Source texts of formatted documents
━━━━━━━━━━━━━━━━━━━━━━━━━━━━━━

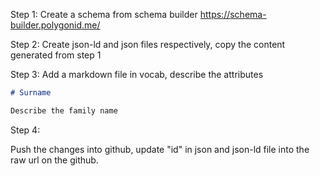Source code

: Step 1:
Create a schema from schema builder https://schema-builder.polygonid.me/

Step 2:
Create json-ld and json files respectively, copy the content generated from step 1

Step 3:
Add a markdown file in vocab, describe the attributes

```markdown
# Surname

Describe the family name
```

Step 4:

Push the changes into github, update "id" in json and json-ld file into the raw url on the github.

━━━━━━━━━━━━━━━━━━━━━━━━━━━━━━

Pictures omitted, give the entries again exactly.

■ Response for this exercise:
Source code

: Step 1:
Create a schema from schema builder https://schema-builder.polygonid.me/

Step 2:
Create json-ld and json files respectively, copy the content generated from step 1

Step 3:
Add a markdown file in vocab, describe the attributes

```markdown
# Surname

Describe the family name
```

Step 4:

Push the changes into github, update "id" in json and json-ld file into the raw url on the github.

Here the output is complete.